- Aim of the exercise
Looking through the records that follow, determine how many lines contain "Simulator" and reply with that number alone.

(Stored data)
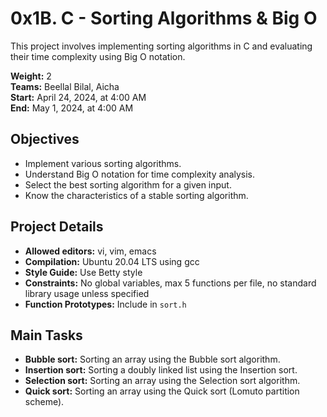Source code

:# 0x1B. C - Sorting Algorithms & Big O

This project involves implementing sorting algorithms in C and evaluating their time complexity using Big O notation.

**Weight:** 2  
**Teams:** Beellal Bilal, Aicha  
**Start:** April 24, 2024, at 4:00 AM  
**End:** May 1, 2024, at 4:00 AM  

## Objectives

- Implement various sorting algorithms.
- Understand Big O notation for time complexity analysis.
- Select the best sorting algorithm for a given input.
- Know the characteristics of a stable sorting algorithm.

## Project Details

- **Allowed editors:** vi, vim, emacs
- **Compilation:** Ubuntu 20.04 LTS using gcc
- **Style Guide:** Use Betty style
- **Constraints:** No global variables, max 5 functions per file, no standard library usage unless specified
- **Function Prototypes:** Include in `sort.h`

## Main Tasks

- **Bubble sort:** Sorting an array using the Bubble sort algorithm.
- **Insertion sort:** Sorting a doubly linked list using the Insertion sort.
- **Selection sort:** Sorting an array using the Selection sort algorithm.
- **Quick sort:** Sorting an array using the Quick sort (Lomuto partition scheme).

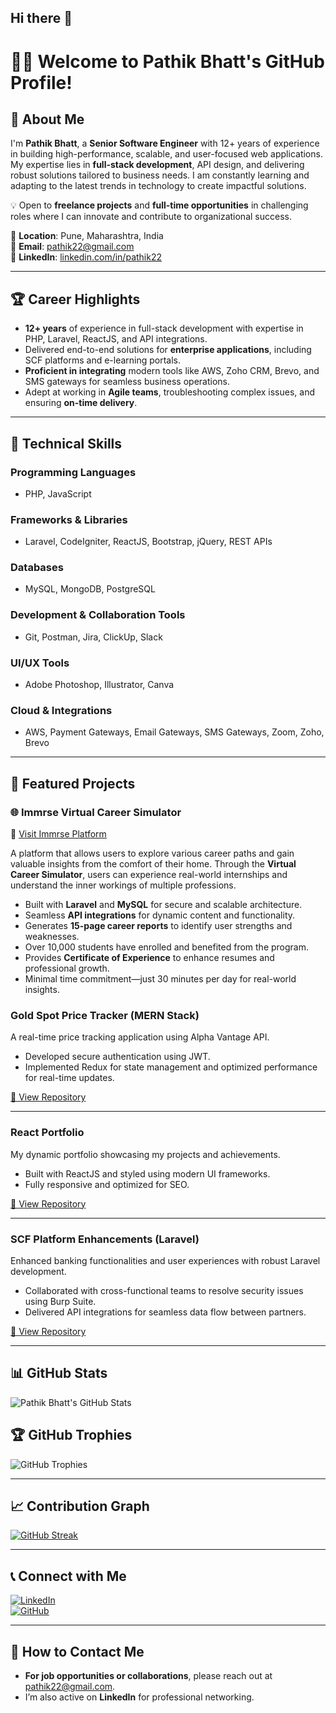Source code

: ## Hi there 👋

<!--
**pathik22/pathik22** is a ✨ _special_ ✨ repository because its `README.md` (this file) appears on your GitHub profile.

Here are some ideas to get you started:

- 🔭 I’m currently working on ...
- 🌱 I’m currently learning ...
- 👯 I’m looking to collaborate on ...
- 🤔 I’m looking for help with ...
- 💬 Ask me about ...
- 📫 How to reach me: ...
- 😄 Pronouns: ...
- ⚡ Fun fact: ...
-->

# 👨‍💻 Welcome to Pathik Bhatt's GitHub Profile!  

## 🚀 About Me  
I'm **Pathik Bhatt**, a **Senior Software Engineer** with 12+ years of experience in building high-performance, scalable, and user-focused web applications. My expertise lies in **full-stack development**, API design, and delivering robust solutions tailored to business needs. I am constantly learning and adapting to the latest trends in technology to create impactful solutions.  

💡 Open to **freelance projects** and **full-time opportunities** in challenging roles where I can innovate and contribute to organizational success.  

📍 **Location**: Pune, Maharashtra, India  
📧 **Email**: [pathik22@gmail.com](mailto:pathik22@gmail.com)  
🔗 **LinkedIn**: [linkedin.com/in/pathik22](https://linkedin.com/in/pathik22)  

---

## 🏆 Career Highlights  
- **12+ years** of experience in full-stack development with expertise in PHP, Laravel, ReactJS, and API integrations.  
- Delivered end-to-end solutions for **enterprise applications**, including SCF platforms and e-learning portals.  
- **Proficient in integrating** modern tools like AWS, Zoho CRM, Brevo, and SMS gateways for seamless business operations.  
- Adept at working in **Agile teams**, troubleshooting complex issues, and ensuring **on-time delivery**.  

---

## 🔧 Technical Skills  

### **Programming Languages**  
- PHP, JavaScript  

### **Frameworks & Libraries**  
- Laravel, CodeIgniter, ReactJS, Bootstrap, jQuery, REST APIs  

### **Databases**  
- MySQL, MongoDB, PostgreSQL  

### **Development & Collaboration Tools**  
- Git, Postman, Jira, ClickUp, Slack  

### **UI/UX Tools**  
- Adobe Photoshop, Illustrator, Canva  

### **Cloud & Integrations**  
- AWS, Payment Gateways, Email Gateways, SMS Gateways, Zoom, Zoho, Brevo  

---

## 📂 Featured Projects  

### 🌐 Immrse Virtual Career Simulator  
🔗 [Visit Immrse Platform](https://immrse.mindler.com/)  

A platform that allows users to explore various career paths and gain valuable insights from the comfort of their home. Through the **Virtual Career Simulator**, users can experience real-world internships and understand the inner workings of multiple professions.
- Built with **Laravel** and **MySQL** for secure and scalable architecture.
- Seamless **API integrations** for dynamic content and functionality.
- Generates **15-page career reports** to identify user strengths and weaknesses.
- Over 10,000 students have enrolled and benefited from the program.
- Provides **Certificate of Experience** to enhance resumes and professional growth.
- Minimal time commitment—just 30 minutes per day for real-world insights.



### **Gold Spot Price Tracker (MERN Stack)**  
A real-time price tracking application using Alpha Vantage API.  
- Developed secure authentication using JWT.  
- Implemented Redux for state management and optimized performance for real-time updates.  

[🔗 View Repository](https://github.com/pathik22/gold-spot-price-tracker)  

---

### **React Portfolio**  
My dynamic portfolio showcasing my projects and achievements.  
- Built with ReactJS and styled using modern UI frameworks.  
- Fully responsive and optimized for SEO.  

[🔗 View Repository](https://github.com/pathik22/react-portfolio)  

---

### **SCF Platform Enhancements (Laravel)**  
Enhanced banking functionalities and user experiences with robust Laravel development.  
- Collaborated with cross-functional teams to resolve security issues using Burp Suite.  
- Delivered API integrations for seamless data flow between partners.  

[🔗 View Repository](https://github.com/pathik22/scf-platform)  

---

## 📊 GitHub Stats  

![Pathik Bhatt's GitHub Stats](https://github-readme-stats.vercel.app/api?username=pathik22&show_icons=true&theme=radical)  

## 🏆 GitHub Trophies  

![GitHub Trophies](https://github-profile-trophy.vercel.app/?username=pathik22&theme=dracula&margin-w=15)  

---

## 📈 Contribution Graph  

[![GitHub Streak](https://github-readme-streak-stats.herokuapp.com/?user=pathik22&theme=radical)](https://git.io/streak-stats)  

---

## 📞 Connect with Me  

[![LinkedIn](https://img.shields.io/badge/LinkedIn-0077B5?logo=linkedin&logoColor=white)](https://linkedin.com/in/pathik22)  
[![GitHub](https://img.shields.io/badge/GitHub-181717?logo=github&logoColor=white)](https://github.com/pathik22)  

---

## 💼 How to Contact Me  
- **For job opportunities or collaborations**, please reach out at [pathik22@gmail.com](mailto:pathik22@gmail.com).  
- I’m also active on **LinkedIn** for professional networking.  

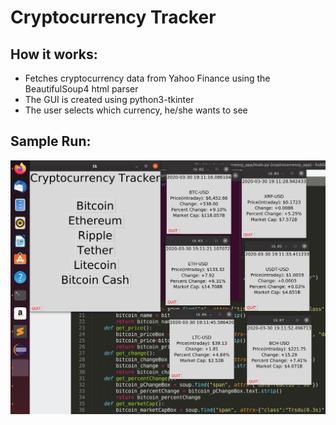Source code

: 
<h1>Cryptocurrency Tracker</h1>

<h2>How it works: </h2>
<ul>
<li>Fetches cryptocurrency data from Yahoo Finance using the BeautifulSoup4 html parser</li>
<li>The GUI is created using python3-tkinter</li>
<li>The user selects which currency, he/she wants to see</li>
</ul>

<h2>Sample Run: </h2>
<img src="demo.png"></img>
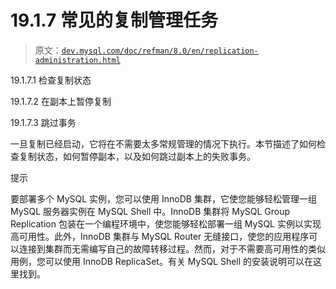 # 19.1.7 常见的复制管理任务

> 原文：[`dev.mysql.com/doc/refman/8.0/en/replication-administration.html`](https://dev.mysql.com/doc/refman/8.0/en/replication-administration.html)

19.1.7.1 检查复制状态

19.1.7.2 在副本上暂停复制

19.1.7.3 跳过事务

一旦复制已经启动，它将在不需要太多常规管理的情况下执行。本节描述了如何检查复制状态，如何暂停副本，以及如何跳过副本上的失败事务。

提示

要部署多个 MySQL 实例，您可以使用 InnoDB 集群，它使您能够轻松管理一组 MySQL 服务器实例在 MySQL Shell 中。InnoDB 集群将 MySQL Group Replication 包装在一个编程环境中，使您能够轻松部署一组 MySQL 实例以实现高可用性。此外，InnoDB 集群与 MySQL Router 无缝接口，使您的应用程序可以连接到集群而无需编写自己的故障转移过程。然而，对于不需要高可用性的类似用例，您可以使用 InnoDB ReplicaSet。有关 MySQL Shell 的安装说明可以在这里找到。
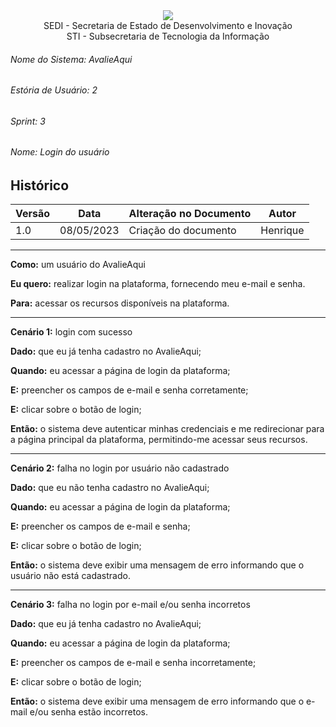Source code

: <div align=center>
  <img src="../imagens/INFVertical.jpg">
</div>


<div align="center">SEDI - Secretaria de Estado de Desenvolvimento e Inovação</div>
<div align="center">STI - Subsecretaria de Tecnologia da Informação</div>

###### Nome do Sistema: AvalieAqui
###### Estória de Usuário: 2
###### Sprint: 3
###### Nome: Login do usuário

## Histórico
|**Versão**|**Data**|**Alteração no Documento**|**Autor**|
|------|----|---------|-----|
| 1.0 | 08/05/2023 | Criação do documento | Henrique |

---

**Como:** um usuário do AvalieAqui

**Eu quero:** realizar login na plataforma, fornecendo meu e-mail e senha.

**Para:** acessar os recursos disponíveis na plataforma.

---

**Cenário 1:** login com sucesso

**Dado:** que eu já tenha cadastro no AvalieAqui;

**Quando:** eu acessar a página de login da plataforma;

**E:** preencher os campos de e-mail e senha corretamente;

**E:** clicar sobre o botão de login;

**Então:** o sistema deve autenticar minhas credenciais e me redirecionar para a página principal da plataforma, permitindo-me acessar seus recursos.

---

**Cenário 2:** falha no login por usuário não cadastrado

**Dado:** que eu não tenha cadastro no AvalieAqui;

**Quando:** eu acessar a página de login da plataforma;

**E:** preencher os campos de e-mail e senha;

**E:** clicar sobre o botão de login;

**Então:** o sistema deve exibir uma mensagem de erro informando que o usuário não está cadastrado.

---

**Cenário 3:** falha no login por e-mail e/ou senha incorretos

**Dado:** que eu já tenha cadastro no AvalieAqui;

**Quando:** eu acessar a página de login da plataforma;

**E:** preencher os campos de e-mail e senha incorretamente;

**E:** clicar sobre o botão de login;

**Então:** o sistema deve exibir uma mensagem de erro informando que o e-mail e/ou senha estão incorretos.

- Result
2